8. As doubts about the reliability of American alliance commitments grow — efforts at developing new sea denial weapons will accelerate. This thread is a catch-all on Brunei, Malaysia, the Philippines, Taiwan, Vietnam, Japan or India weapon purchases or developments for sea denial relevant for a naval battle viz a viz the PLA(N), and includes news on MPAs, Special Missions aircraft, ISR aircraft or UAVs, rockets, missiles, naval mines and so on.

9. In Jan 2021, the Japanese Ministry of Defense (MoD) has announced plans to begin mass production of an extended-range version of the domestically developed ASM-3 supersonic air-launched, anti-ship missile (ASM). The ASM-3, which has an estimated top speed of Mach 3 and a maximum range of 200 km, was jointly developed by Mitsubishi Heavy Industries (MHI) and the MoD as a successor to Japan’s Type 93 series of missiles.

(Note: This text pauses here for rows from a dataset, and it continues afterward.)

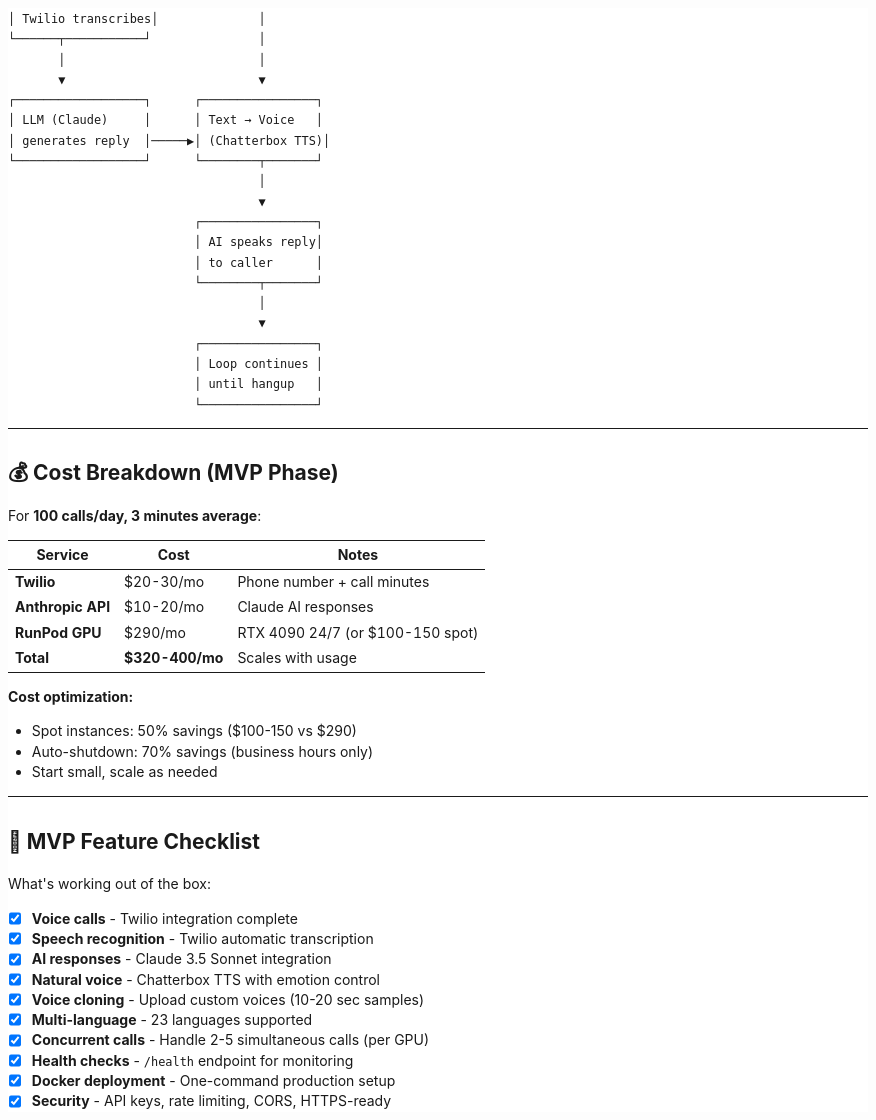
 ```
│ Twilio transcribes│              │
└──────┬───────────┘               │
       │                           │
       ▼                           ▼
┌──────────────────┐      ┌────────────────┐
│ LLM (Claude)     │      │ Text → Voice   │
│ generates reply  │─────▶│ (Chatterbox TTS)│
└──────────────────┘      └────────┬───────┘
                                   │
                                   ▼
                          ┌────────────────┐
                          │ AI speaks reply│
                          │ to caller      │
                          └────────┬───────┘
                                   │
                                   ▼
                          ┌────────────────┐
                          │ Loop continues │
                          │ until hangup   │
                          └────────────────┘
```

---

## 💰 Cost Breakdown (MVP Phase)

For **100 calls/day, 3 minutes average**:

| Service | Cost | Notes |
|---------|------|-------|
| **Twilio** | $20-30/mo | Phone number + call minutes |
| **Anthropic API** | $10-20/mo | Claude AI responses |
| **RunPod GPU** | $290/mo | RTX 4090 24/7 (or $100-150 spot) |
| **Total** | **$320-400/mo** | Scales with usage |

**Cost optimization:**
- Spot instances: 50% savings ($100-150 vs $290)
- Auto-shutdown: 70% savings (business hours only)
- Start small, scale as needed

---

## 🎯 MVP Feature Checklist

What's working out of the box:

- [x] **Voice calls** - Twilio integration complete
- [x] **Speech recognition** - Twilio automatic transcription
- [x] **AI responses** - Claude 3.5 Sonnet integration
- [x] **Natural voice** - Chatterbox TTS with emotion control
- [x] **Voice cloning** - Upload custom voices (10-20 sec samples)
- [x] **Multi-language** - 23 languages supported
- [x] **Concurrent calls** - Handle 2-5 simultaneous calls (per GPU)
- [x] **Health checks** - `/health` endpoint for monitoring
- [x] **Docker deployment** - One-command production setup
- [x] **Security** - API keys, rate limiting, CORS, HTTPS-ready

10. Let me continue by sharing Elbit’s new video for its Shore Protection Missile System (SPMS), which is a limited and low cost solution when compared to the much more capable K-300P Bastion-P used by Vietnam (a Russian mobile coastal defence missile system) or the supersonic Indian Brahmos missile proposed for the Philippines.

11. The Elbit SPMS system is designed to defeat naval vessels. Although Elbit designated it as a missile system, the main component is actually a rocket that has been fitted with a communication component that receives updates from a data relay station. The position of the enemy vessel is constantly updated by a Hermes 900 Kochav UAV (a system operated or to be operated by the Philippines and Singapore), which sends the data to the data relay station. Without a terminal seeker, the rocket uses a blast fragmentation warhead to inflict damage on its target.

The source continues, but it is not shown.